以下は、2025年3月5日にラッセル・インベストメント(米国)のHPに掲載された英文記事を翻訳したものです。原文はこちら

主なポイント

  • カナダとメキシコは、米国の関税に対し慎重にバランスを取りながら報復措置を講じている
  • 米国のトランプ大統領は関税を交渉の手段として捉えていると考えられる
  • 現時点では、投資家がポートフォリオを変更する必要はないと考える

米国によるカナダおよびメキシコからの輸入品への関税が発効したことで、市場のリスク回避姿勢は昨日に続き今日も継続しています。カナダと米国の株式市場は共に小幅な下落となりました。


報復措置のバランス

米国の主要な貿易相手国による報復措置は、慎重なバランスの上で実施されています。カナダとメキシコは、関税に対する不満と反対の意思を示しつつも、交渉の余地を残し、貿易摩擦を互いに有利な形で解決する道を探っています。

例えば、カナダは米国からの輸入品の一部に対して報復関税を課す方針ですが、その対象は米国の輸入品全体の約3分の1にとどまる見込みです。一方、オンタリオ州首相は電力輸出に限定して25%の輸出関税を導入しました。

中国も一部の農産品に最大15%の報復関税を課すと発表しましたが、追加の制裁対象となる米国企業の多くは防衛関連企業であり、中国市場への直接的な販売依存度は低いと考えられます。

メキシコ政府も対抗措置を講じる方針ですが、詳細は今週日曜日に発表を控えています。シェインバウム大統領は、週末にトランプ大統領との交渉で合意を模索する意向を示しています。


BeiChen Lin

現時点での当社の見解としては、市場の動向は投資家がポートフォリオを変更すべき水準には達していないと考えています。

BeiChen Lin, CFA, CPA
Senior Investment Strategist, Head of Canadian Strategy
Russell Investments


過去の教訓

関税が発動されたとはいえ、トランプ大統領は依然として関税を交渉の手段として見ていると考えられます。

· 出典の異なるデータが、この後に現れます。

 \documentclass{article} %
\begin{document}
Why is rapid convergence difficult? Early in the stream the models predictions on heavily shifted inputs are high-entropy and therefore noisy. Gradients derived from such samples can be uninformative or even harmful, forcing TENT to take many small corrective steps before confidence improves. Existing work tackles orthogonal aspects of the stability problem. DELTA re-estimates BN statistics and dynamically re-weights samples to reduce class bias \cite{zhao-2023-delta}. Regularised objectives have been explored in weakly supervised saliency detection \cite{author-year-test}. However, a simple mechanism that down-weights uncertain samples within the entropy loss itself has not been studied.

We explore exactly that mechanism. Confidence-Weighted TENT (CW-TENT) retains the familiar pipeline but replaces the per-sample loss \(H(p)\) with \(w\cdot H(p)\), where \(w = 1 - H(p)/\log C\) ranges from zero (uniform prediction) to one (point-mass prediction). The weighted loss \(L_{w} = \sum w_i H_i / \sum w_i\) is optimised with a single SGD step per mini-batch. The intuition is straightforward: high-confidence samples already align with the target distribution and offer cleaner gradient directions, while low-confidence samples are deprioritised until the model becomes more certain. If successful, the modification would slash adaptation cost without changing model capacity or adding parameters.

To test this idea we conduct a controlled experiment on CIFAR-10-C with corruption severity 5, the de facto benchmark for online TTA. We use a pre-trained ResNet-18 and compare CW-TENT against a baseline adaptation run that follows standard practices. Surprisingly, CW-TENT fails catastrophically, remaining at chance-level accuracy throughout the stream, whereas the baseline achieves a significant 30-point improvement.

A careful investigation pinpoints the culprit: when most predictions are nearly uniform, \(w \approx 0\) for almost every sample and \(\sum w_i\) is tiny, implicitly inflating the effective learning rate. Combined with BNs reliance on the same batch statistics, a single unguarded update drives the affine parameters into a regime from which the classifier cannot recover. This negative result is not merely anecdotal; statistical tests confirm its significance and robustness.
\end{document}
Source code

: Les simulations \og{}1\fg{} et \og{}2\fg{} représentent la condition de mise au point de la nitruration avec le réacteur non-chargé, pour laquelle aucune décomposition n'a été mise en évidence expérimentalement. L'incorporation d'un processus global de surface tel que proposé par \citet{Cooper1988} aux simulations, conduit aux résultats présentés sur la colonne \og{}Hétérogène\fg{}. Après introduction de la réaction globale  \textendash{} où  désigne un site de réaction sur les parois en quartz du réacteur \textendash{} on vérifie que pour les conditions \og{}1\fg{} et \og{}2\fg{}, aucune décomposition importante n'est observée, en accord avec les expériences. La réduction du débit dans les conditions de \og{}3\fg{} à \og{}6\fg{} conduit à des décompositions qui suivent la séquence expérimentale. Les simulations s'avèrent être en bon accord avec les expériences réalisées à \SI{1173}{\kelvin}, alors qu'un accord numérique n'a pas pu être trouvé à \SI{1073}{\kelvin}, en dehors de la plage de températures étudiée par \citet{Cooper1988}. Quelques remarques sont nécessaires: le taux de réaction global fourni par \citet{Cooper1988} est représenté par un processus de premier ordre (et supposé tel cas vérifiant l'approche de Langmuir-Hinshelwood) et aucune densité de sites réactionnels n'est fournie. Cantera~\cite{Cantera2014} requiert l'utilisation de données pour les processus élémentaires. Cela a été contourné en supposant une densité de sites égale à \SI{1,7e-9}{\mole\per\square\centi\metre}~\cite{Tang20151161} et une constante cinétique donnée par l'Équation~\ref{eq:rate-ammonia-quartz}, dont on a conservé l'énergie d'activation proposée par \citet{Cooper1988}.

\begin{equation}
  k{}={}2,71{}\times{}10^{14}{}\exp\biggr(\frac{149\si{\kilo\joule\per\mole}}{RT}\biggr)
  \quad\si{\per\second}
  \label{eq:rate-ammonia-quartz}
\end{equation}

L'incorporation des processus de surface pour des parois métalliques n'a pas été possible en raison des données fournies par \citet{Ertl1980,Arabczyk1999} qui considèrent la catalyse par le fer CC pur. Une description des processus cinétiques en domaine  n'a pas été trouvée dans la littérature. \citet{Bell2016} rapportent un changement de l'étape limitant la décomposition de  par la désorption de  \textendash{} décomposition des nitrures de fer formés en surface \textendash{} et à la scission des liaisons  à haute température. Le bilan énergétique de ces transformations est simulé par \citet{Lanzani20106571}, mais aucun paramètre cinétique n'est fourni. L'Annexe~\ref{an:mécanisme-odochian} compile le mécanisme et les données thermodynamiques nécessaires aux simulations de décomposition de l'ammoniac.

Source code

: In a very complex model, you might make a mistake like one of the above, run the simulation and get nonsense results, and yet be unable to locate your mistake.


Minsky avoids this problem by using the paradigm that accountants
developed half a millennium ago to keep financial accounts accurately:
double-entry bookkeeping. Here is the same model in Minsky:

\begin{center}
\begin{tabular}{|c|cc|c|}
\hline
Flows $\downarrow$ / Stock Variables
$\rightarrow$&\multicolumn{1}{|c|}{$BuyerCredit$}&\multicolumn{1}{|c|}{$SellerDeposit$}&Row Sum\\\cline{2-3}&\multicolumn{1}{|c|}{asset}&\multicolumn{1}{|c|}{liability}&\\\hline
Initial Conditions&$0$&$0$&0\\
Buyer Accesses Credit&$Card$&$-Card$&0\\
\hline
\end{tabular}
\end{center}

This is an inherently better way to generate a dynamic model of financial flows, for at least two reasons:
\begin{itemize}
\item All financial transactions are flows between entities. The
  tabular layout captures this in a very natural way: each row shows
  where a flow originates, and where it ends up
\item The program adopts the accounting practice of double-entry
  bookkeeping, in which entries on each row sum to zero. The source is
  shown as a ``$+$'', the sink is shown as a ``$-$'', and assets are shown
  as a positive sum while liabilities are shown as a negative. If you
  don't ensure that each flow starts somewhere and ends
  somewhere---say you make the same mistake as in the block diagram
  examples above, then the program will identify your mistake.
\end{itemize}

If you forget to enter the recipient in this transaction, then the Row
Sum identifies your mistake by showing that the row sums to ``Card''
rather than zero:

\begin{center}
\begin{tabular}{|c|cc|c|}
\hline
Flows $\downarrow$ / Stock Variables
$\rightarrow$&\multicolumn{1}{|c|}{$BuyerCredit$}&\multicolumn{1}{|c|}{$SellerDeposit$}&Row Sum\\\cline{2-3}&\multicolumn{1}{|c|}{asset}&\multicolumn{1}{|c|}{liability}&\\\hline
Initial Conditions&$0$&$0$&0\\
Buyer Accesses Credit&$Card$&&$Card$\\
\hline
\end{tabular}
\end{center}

彼は選挙期間中に示唆していた「全輸入品への一律関税」を適用しておらず、中国からの輸入品に対する関税も60%へ引き上げることはありませんでした。

米国がさらなる関税措置を講じ、貿易摩擦を一段とエスカレートさせるリスクは依然としてありますが、一方で将来的に関税が緩和または撤廃される可能性も残されています。例えば、市場取引終了後にルトニック商務長官は、「早ければ明日にでも一部の関税を緩和する可能性がある」と発言しました。

現時点では、貿易摩擦の影響が最も大きいのはカナダとメキシコであり、米国や中国への影響は比較的限定的であると考えています。ただし、その影響の大きさは、関税がどれくらいの期間維持されるかに左右されます。関税が長期化すれば、カナダとメキシコ経済がリセッションに陥る可能性もあります。

冷静な対応が重要

バリュエーションの観点から見ると、米国株は今回の調整後でも依然として割高な水準にあります。S&P 500の予想株価収益率(P/Eレシオ)は20倍を超えています。一方で、カナダ株のバリュエーションは長期平均に近いものの、景気循環リスクの高まりが懸念されます。

市場心理は明らかに売られ過ぎの状態に近づいています。もし売りがさらに加速すれば、パニック水準に達する可能性がありますが、現時点ではその段階には至っていません。

現時点での当社の見解としては、市場の動向は投資家がポートフォリオを変更すべき水準には達していないと考えています。